El derrumbe de la URSS y del bloque comunista internacional dejó sin piso y sin programa ni horizonte estratégico a la izquierda radical. La batalla entre la insurgencia y la contrainsurgencia comenzaba a remitir.
Los militares latinoamericanos habían empezado a salir de las casas presidenciales a mediados de la década de los ochenta. La derecha latinoamericana comenzó a despojarse de su rostro represivo, abriendo paso a un incipiente y muy cómodo proceso democrático.
De la mano de los muchachos del Departamento de Economía de la Universidad de Chicago, adeptos a las ideas neoliberales de Friedrich Hayek, la derecha latinoamericana emprendía un camino «modernizador»: menos Estado y más mercado.
El neoliberalismo se consolidó en 1989, cuando los organismos financieros internacionales alcanzaron el llamado Consenso de Washington, un acuerdo para impulsar el desarrollo económico. Las políticas neoliberales fueron impuestas en Latinoamérica.

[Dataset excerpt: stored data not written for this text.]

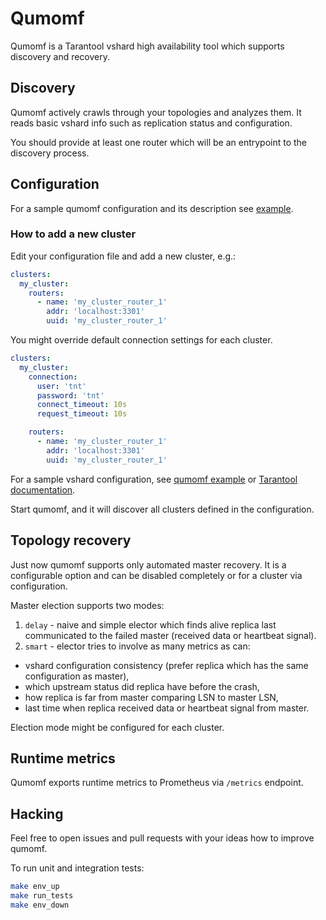# Qumomf

Qumomf is a Tarantool vshard high availability tool which supports discovery and recovery.

## Discovery

Qumomf actively crawls through your topologies and analyzes them. 
It reads basic vshard info such as replication status and configuration.

You should provide at least one router which will be an entrypoint to the discovery process.

## Configuration

For a sample qumomf configuration and its description see [example](config/qumomf.conf.yml).

### How to add a new cluster

Edit your configuration file and add a new cluster, e.g.:

```yaml
clusters:
  my_cluster:
    routers:
      - name: 'my_cluster_router_1'
        addr: 'localhost:3301'
        uuid: 'my_cluster_router_1'
```

You might override default connection settings for each cluster.

```yaml
clusters:
  my_cluster:
    connection:
      user: 'tnt'
      password: 'tnt'
      connect_timeout: 10s
      request_timeout: 10s

    routers:
      - name: 'my_cluster_router_1'
        addr: 'localhost:3301'
        uuid: 'my_cluster_router_1'
```

For a sample vshard configuration, 
see [qumomf example](/example) or [Tarantool documentation](https://www.tarantool.io/en/doc/1.10/reference/reference_rock/vshard/vshard_quick/#vshard-config-cluster-example).

Start qumomf, and it will discover all clusters defined in the configuration.

## Topology recovery

Just now qumomf supports only automated master recovery.
It is a configurable option and can be disabled completely or for a cluster via configuration.

Master election supports two modes:

1. `delay` - naive and simple elector which finds alive replica last communicated to the failed master (received data or heartbeat signal).
2. `smart` - elector tries to involve as many metrics as can:
  - vshard configuration consistency (prefer replica which has the same configuration as master), 
  - which upstream status did replica have before the crash,
  - how replica is far from master comparing LSN to master LSN,
  - last time when replica received data or heartbeat signal from master. 

Election mode might be configured for each cluster.

## Runtime metrics

Qumomf exports runtime metrics to Prometheus via `/metrics` endpoint.

## Hacking

Feel free to open issues and pull requests with your ideas how to improve qumomf.

To run unit and integration tests:

```bash
make env_up
make run_tests
make env_down
```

Se decía entonces que fomentando la riqueza en el vértice de la pirámide social, esta se derramaría hacia abajo.
A lo largo de los años noventa, los Gobiernos latinoamericanos, prácticamente todos de derecha, privatizaron las empresas públicas, desregularon la economía, dejándola al arbitrio de la famosa mano oculta del mercado, despidieron grandes cantidades de trabajadores y redujeron al mínimo la inversión social.
Pero al mismo tiempo le cumplieron con creces a los grandes inversionistas y honraron el compromiso contraído con los organismos financieros internacionales, pagando religiosamente los intereses de una exorbitante deuda externa.
Los ricos se hicieron más ricos, la clase media pasó a la pobreza y los pobres a la indigencia; las economías nacionales entraron en recesión e informalización y la deuda externa creció aún más.
En medio de una generalizada sospecha de corrupción, prácticamente todos los presidentes que dirigieron ese proyecto fueron procesados y muchos terminaron en prisión.
En consecuencia, entre las postrimerías del siglo XX y los albores del siglo XXI, los latinoamericanos comenzaron a votar por la izquierda.
En un análisis titulado «Inteligencia, paciencia y mucho diálogo», publicado en mayo de 2014, Joaquín Villalobos hace una serie de consideraciones sobre el tema: «Latinoamérica logró algunos progresos democráticos, pero con pocos resultados para los pobres. Continuó siendo la región más desigual del planeta. El consenso de Washington adelgazó a los Estados y volvió obesos a pequeños grupos del sector privado.
»Fue una liberalización a medias que le dio continuidad al modelo extractivo y no a un capitalismo de amplia base empresarial. La democracia elevó la demanda social, pero las políticas económicas empobrecieron la oferta social y de seguridad del Estado.
»Toda transición necesita un Estado fuerte; reducirlo en condiciones de transición es un contrasentido. Países con ausencia o déficit severo de Estado tomaron dogmáticamente la idea de los organismos financieros».
El experimento neoliberal de la derecha había fracasado estrepitosamente, y con ello dio paso a otro experimento igualmente desastroso. El socialismo del siglo XXI, cuyos ejemplos más degradados, y ya en calidad de rezago, son Venezuela y Nicaragua.
Así, al final y a pesar de sus estériles pero sanguinarias veleidades, la izquierda y la derecha terminaron siendo las dos caras de una misma moneda. Eso fue lo que entendimos los salvadoreños, y por eso decidimos enviar de una vez y para siempre a ARENA-FMLN a la esquina de la irrelevancia.